I agree that using macros in a C++ code is a bit awkward but wxWidgets was desigend far before the advanced C++ language features.
Yes, they are using this well-known excuse for many years now. I think it is quite a lame excuse, if you will padon my saying so.
It's like saying "Yeah I know asbestos causes lung cancer, but I don't care because I built my house before that was discovered".
I mean, seriously, what kind of an exuse is that...
It is true that macros have a good use. Sometimes, rarely, but yes they do.
However, there is simply no excuse, except being plain ignorant or lazy (or both), why someone would insist on writing DEFINE_BLAH(SomeClass) instead of deriving from a base template.
I would not mind if the answer was "yeah sorry, we know about it, but we did not have the time to fix it". But the (transliterated) answer "hey, we were here first, screw those
art nouveau C++ features" is not satisfying.

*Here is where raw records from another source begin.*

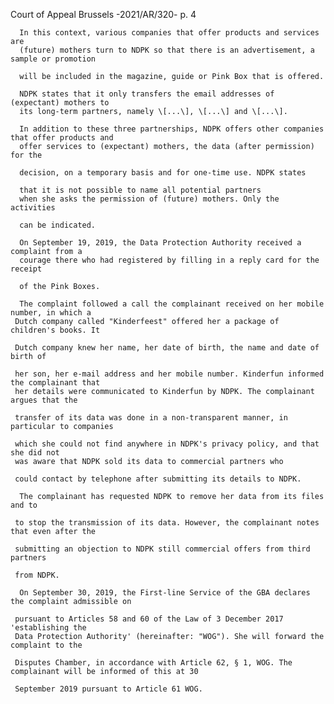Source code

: Court of Appeal Brussels -2021/AR/320- p. 4

      In this context, various companies that offer products and services are
      (future) mothers turn to NDPK so that there is an advertisement, a sample or promotion

      will be included in the magazine, guide or Pink Box that is offered.

      NDPK states that it only transfers the email addresses of (expectant) mothers to
      its long-term partners, namely \[...\], \[...\] and \[...\].

      In addition to these three partnerships, NDPK offers other companies that offer products and
      offer services to (expectant) mothers, the data (after permission) for the

      decision, on a temporary basis and for one-time use. NDPK states

      that it is not possible to name all potential partners
      when she asks the permission of (future) mothers. Only the activities

      can be indicated.

      On September 19, 2019, the Data Protection Authority received a complaint from a
      courage there who had registered by filling in a reply card for the receipt

      of the Pink Boxes.

      The complaint followed a call the complainant received on her mobile number, in which a
     Dutch company called "Kinderfeest" offered her a package of children's books. It

     Dutch company knew her name, her date of birth, the name and date of birth of

     her son, her e-mail address and her mobile number. Kinderfun informed the complainant that
     her details were communicated to Kinderfun by NDPK. The complainant argues that the

     transfer of its data was done in a non-transparent manner, in particular to companies

     which she could not find anywhere in NDPK's privacy policy, and that she did not
     was aware that NDPK sold its data to commercial partners who

     could contact by telephone after submitting its details to NDPK.

      The complainant has requested NDPK to remove her data from its files and to

     to stop the transmission of its data. However, the complainant notes that even after the

     submitting an objection to NDPK still commercial offers from third partners

     from NDPK.

      On September 30, 2019, the First-line Service of the GBA declares the complaint admissible on

     pursuant to Articles 58 and 60 of the Law of 3 December 2017 'establishing the
     Data Protection Authority' (hereinafter: "WOG"). She will forward the complaint to the

     Disputes Chamber, in accordance with Article 62, § 1, WOG. The complainant will be informed of this at 30

     September 2019 pursuant to Article 61 WOG.
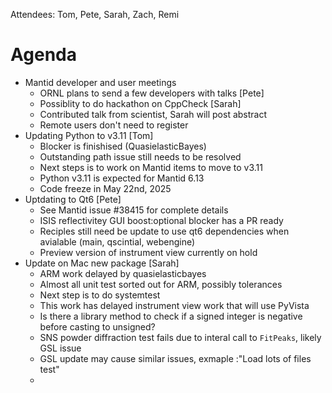 Attendees: Tom, Pete, Sarah, Zach, Remi

# Agenda
- Mantid developer and user meetings
  - ORNL plans to send a few developers with talks [Pete]
  - Possiblity to do hackathon on CppCheck [Sarah]
  - Contributed talk from scientist, Sarah will post abstract
  - Remote users don't need to register
- Updating Python to v3.11 [Tom]
   - Blocker is finishised (QuasielasticBayes)
   - Outstanding path issue still needs to be resolved
   - Next steps is to work on Mantid items to move to v3.11
   - Python v3.11 is expected for Mantid 6.13
   - Code freeze in May 22nd, 2025
- Uptdating to Qt6 [Pete]
   - See Mantid issue #38415 for complete details
   - ISIS reflectivitey GUI boost:optional blocker has a PR ready
   - Reciples still need be update to use qt6 dependencies when avialable (main, qscintial, webengine)
   - Preview version of instrument view currently on hold
- Update on Mac new package [Sarah]
  - ARM work delayed by quasielasticbayes
  - Almost all unit test sorted out for ARM, possibly tolerances
  - Next step is to do systemtest
  - This work has delayed instrument view work that will use PyVista
  - Is there a library method to check if a signed integer is negative before casting to unsigned?
  - SNS powder diffraction test fails due to interal call to `FitPeaks`, likely GSL issue
  - GSL update may cause similar issues, exmaple :"Load lots of files test"
  - 
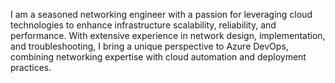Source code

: I am a seasoned networking engineer with a passion for leveraging cloud technologies to enhance infrastructure scalability, reliability, and performance. With extensive experience in network design, implementation, and troubleshooting, I bring a unique perspective to Azure DevOps, combining networking expertise with cloud automation and deployment practices.

<!---
TheGreek-god/TheGreek-god is a ✨ special ✨ repository because its `README.md` (this file) appears on your GitHub profile.
You can click the Preview link to take a look at your changes.
--->

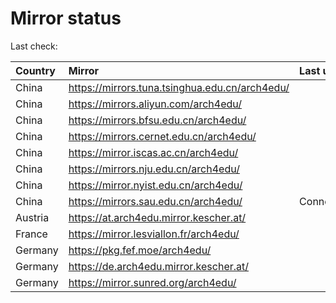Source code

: <script src="./time.js"></script>
# Mirror status
Last check: <script type="text/javascript">localize(1742526089.0749307);</script>

|Country|Mirror|Last update|
|:------|:-----|:----------|
|China|https://mirrors.tuna.tsinghua.edu.cn/arch4edu/|<script type="text/javascript">localize(1742496362);</script>|
|China|https://mirrors.aliyun.com/arch4edu/|<script type="text/javascript">localize(1742496362);</script>|
|China|https://mirrors.bfsu.edu.cn/arch4edu/|<script type="text/javascript">localize(1742496362);</script>|
|China|https://mirrors.cernet.edu.cn/arch4edu/|<script type="text/javascript">localize(1742496362);</script>|
|China|https://mirror.iscas.ac.cn/arch4edu/|<script type="text/javascript">localize(1742496362);</script>|
|China|https://mirrors.nju.edu.cn/arch4edu/|<script type="text/javascript">localize(1742453021);</script>|
|China|https://mirror.nyist.edu.cn/arch4edu/|<script type="text/javascript">localize(1742453021);</script>|
|China|https://mirrors.sau.edu.cn/arch4edu/|ConnectionError|
|Austria|https://at.arch4edu.mirror.kescher.at/|<script type="text/javascript">localize(1742496362);</script>|
|France|https://mirror.lesviallon.fr/arch4edu/|<script type="text/javascript">localize(1742496362);</script>|
|Germany|https://pkg.fef.moe/arch4edu/|<script type="text/javascript">localize(1742496362);</script>|
|Germany|https://de.arch4edu.mirror.kescher.at/|<script type="text/javascript">localize(1742496362);</script>|
|Germany|https://mirror.sunred.org/arch4edu/|<script type="text/javascript">localize(1742496362);</script>|

<script src="./tablefilter/tablefilter.js"></script>
<script src="./table.js"></script>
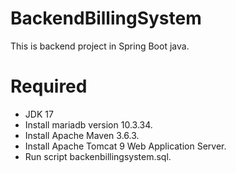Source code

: # BackendBillingSystem
This is backend project in Spring Boot java.

# Required
  * JDK 17
  * Install mariadb version 10.3.34.
  * Install Apache Maven 3.6.3.
  * Install Apache Tomcat 9 Web Application Server. 
  * Run script backenbillingsystem.sql.
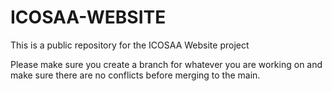 # ICOSAA-WEBSITE
This is a public repository for the ICOSAA Website project

Please make sure you create a branch for whatever you are working on and make sure there are no conflicts before merging to the main.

The same is true for macros like
XRCID and
XRCCTRL, and many others.
They are not only unnecessary and unsafe, some of them are strictly speaking illegal, as they call a macro from inside a macro. As it happens, it (accidentially) still works, but only if the order of inclusion is done correctly (...and is that a good thing?).
Another example:
How many programmers have fallen for
wxMessageBox and
wxMessageDialog! The former returns
wxOK, but the latter returns
wxID_OK, which are, as it happens, different numeric values. Fair enough, they are different constants, but they look similar enough so they can be easily confused. What happens? Nothing. No error, no anything... except your program does not work as expected.
If constants like these were typed as
enums, then the compiler would not allow you to make such a mistake at all. That's why compilers are so pedantic, it really helps to avoid stupid errors.
I agree that it is absolutely not trivial to implement such massive changes on a huge thing like wxWidgets. However simply saying "hey, it's been like that for 20 years" is not good.